Escaped scoped

[Don]

Steven Schveighoffer wrote:
> On Mon, 04 Jan 2010 14:33:24 -0500, Don <nospam at nospam.com> wrote:
> 
>> Steven Schveighoffer wrote:
>>> On Mon, 04 Jan 2010 05:52:19 -0500, bearophile 
>>> <bearophileHUGS at lycos.com> wrote:
>>>
>>>> If I compile the following code with DMD with and without the scope 
>>>> annotation I can see that both versions compile and the version with 
>>>> scope deletes the object. Is the compiler acting correctly here? I'd 
>>>> like the compiler to refuse to compile this code when the scope 
>>>> attribute is present (this is a reduced example from a bug I've just 
>>>> removed from a program of mine):
>>>>
>>>> class Foo {}
>>>> class Bar {
>>>>     Foo x;
>>>>     void spam() {
>>>>         scope Foo temp = new Foo();
>>>>         this.x = temp;
>>>>     }
>>>> }
>>>> void main() {}
>>>  Scope is not a type constructor, so once the compiler passes the line
>>>  scope Foo temp = new Foo();
>>>  the compiler sees temp as type Foo, not scope Foo.  So it is 
>>> ignorant on the next line to know to stop you from doing something 
>>> foolish.
>>
>> I don't think that's true, actually.
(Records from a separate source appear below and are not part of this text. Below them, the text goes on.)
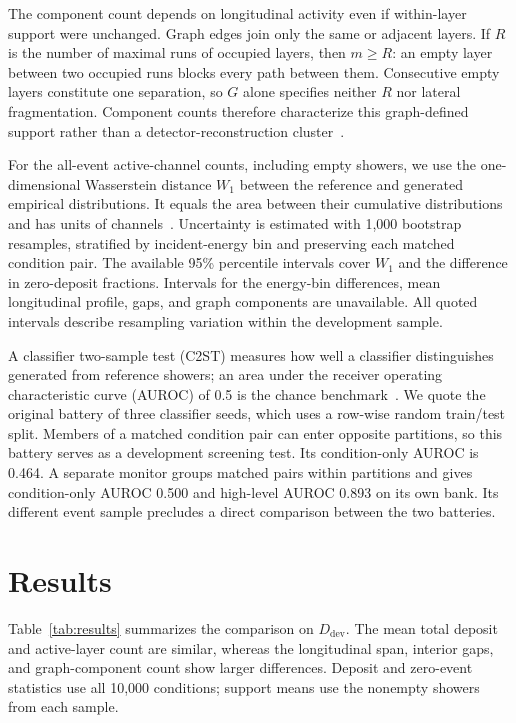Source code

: \documentclass[11pt]{article}
\newcommand{\Ddev}{D_{\mathrm{dev}}}
\begin{document}
The component count depends on longitudinal activity even if within-layer support were unchanged. Graph edges join only the same or adjacent layers. If $R$ is the number of maximal runs of occupied layers, then $m\geq R$: an empty layer between two occupied runs blocks every path between them. Consecutive empty layers constitute one separation, so $G$ alone specifies neither $R$ nor lateral fragmentation. Component counts therefore characterize this graph-defined support rather than a detector-reconstruction cluster~\cite{atlastopocluster}.

For the all-event active-channel counts, including empty showers, we use the one-dimensional Wasserstein distance $W_1$ between the reference and generated empirical distributions. It equals the area between their cumulative distributions and has units of channels~\cite{kansalmetrics}. Uncertainty is estimated with 1,000 bootstrap resamples, stratified by incident-energy bin and preserving each matched condition pair. The available 95\% percentile intervals cover $W_1$ and the difference in zero-deposit fractions. Intervals for the energy-bin differences, mean longitudinal profile, gaps, and graph components are unavailable. All quoted intervals describe resampling variation within the development sample.

A classifier two-sample test (C2ST) measures how well a classifier distinguishes generated from reference showers; an area under the receiver operating characteristic curve (AUROC) of 0.5 is the chance benchmark~\cite{c2st,kansalmetrics}. We quote the original battery of three classifier seeds, which uses a row-wise random train/test split. Members of a matched condition pair can enter opposite partitions, so this battery serves as a development screening test. Its condition-only AUROC is 0.464. A separate monitor groups matched pairs within partitions and gives condition-only AUROC 0.500 and high-level AUROC 0.893 on its own bank. Its different event sample precludes a direct comparison between the two batteries.

\section{Results}
\label{sec:results}

Table~\ref{tab:results} summarizes the comparison on $\Ddev$. The mean total deposit and active-layer count are similar, whereas the longitudinal span, interior gaps, and graph-component count show larger differences. Deposit and zero-event statistics use all 10,000 conditions; support means use the nonempty showers from each sample.
\end{document}
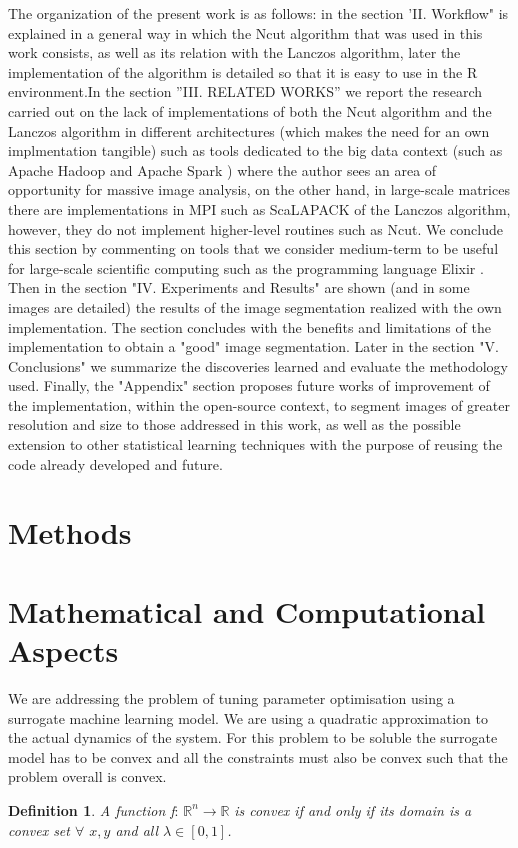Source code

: \documentclass[conference]{IEEEtran}
\theoremstyle{definition}
\newtheorem{definition}{Definition}[section]
\begin{document}
The organization of the present work is as follows: in the section 'II. Workflow" is explained in a general way in which the Ncut algorithm that was used in this work consists, as well as its relation with the Lanczos algorithm, later the implementation of the algorithm is detailed so that it is easy to use in the R environment.In the section ''III. RELATED WORKS'' we report the research carried out on the lack of implementations of both the Ncut algorithm and the Lanczos algorithm in different architectures (which makes the need for an own implmentation tangible) such as tools dedicated to the big data context (such as Apache Hadoop \cite{Hadoop} and Apache Spark \cite{Spark}) where the author sees an area of opportunity for massive image analysis, on the other hand, in large-scale matrices there are implementations in MPI such as ScaLAPACK \cite{ScaLAPACK} of the Lanczos algorithm, however, they do not implement higher-level routines such as Ncut. We conclude this section by commenting on tools that we consider medium-term to be useful for large-scale scientific computing such as the programming language Elixir \cite{Elixir}. \\
Then in the section "IV. Experiments and Results" are shown (and in some images are detailed) the results of the image segmentation realized with the own implementation. The section concludes with the benefits and limitations of the implementation to obtain a "good" image segmentation. Later in the section "V. Conclusions" we summarize the discoveries learned and evaluate the methodology used. Finally, the "Appendix" section proposes future works of improvement of the implementation, within the open-source context, to segment images of greater resolution and size to those addressed in this work, as well as the possible extension to other statistical learning techniques with the purpose of reusing the code already developed and future. \\



\section{Methods}

\section{Mathematical and Computational Aspects}
We are addressing the problem of tuning parameter optimisation using a surrogate machine learning model. We are using a quadratic approximation to the actual dynamics of the system. For this problem to be soluble the surrogate model has to be convex and all the constraints must also be convex such that the problem overall is convex. \\
\theoremstyle{definition}
\begin{definition}
\textit{A function f}: $\mathbb{R}^n \rightarrow \mathbb{R}$ \textit{is convex if and only if its domain is a convex set $\forall$ $x, y$ and all $\lambda \in [0,1]$. } 
\end{definition}
\end{document}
The compiler has a SCOPE storage 
>> class internally. Not sure what it's used for, though.
> 
> Not sure of the internals, but from what I understand, a storage class 
> is just a clue on how to store it, it does not affect the type.  For 
> instance temp can legally be assigned to a different instance that isn't 
> stack allocated, or another variable that isn't scope can be assigned 
> temp.  At that point, any possibility for scope protection is lost.  And 
> without some significant analysis, the compiler is lost after the 
> declaration.

Sure. Probably I misunderstood you.

>>> When using scope, it is on you to ensure that it doesn't escape.
>>
>> Yes, I suspect it's impossible for the compiler to do perfect escape 
>> analysis. But it probably wouldn't be difficult for it to do some.
> 
> You need some sort of analysis to prove that the scope variable isn't 
> reassigned to another instance.  The reason it works in the way it does 
> for passing non-closure delegates to functions is because the function 
> call and delegate creation are all in one statement, so the compiler has 
> all the info available to make the right decision.  Just one extra 
> statement causes a closure allocation:
> 
> int x = 5;
> void fn()
> {
>   x = 6;
> }
> 
> auto dg = &fn; // allocates closure
> foo(dg); // foo accepts a scope delegate.
> 
> foo(&dg); // no closure allocation.

I presume you mean:  foo(&fn).
Wow! I didn't realize it was _that_ primitive.
> 
>>
>>> I think the compiler cheats a little bit on delegates, but it has 
>>> severe limitations that I think make using delegates without 
>>> accidentally allocating closures difficult.
>>
>> It could probably catch simple cases like this one, though.
> 
> I don't think without some major analysis, or some sort of type marking.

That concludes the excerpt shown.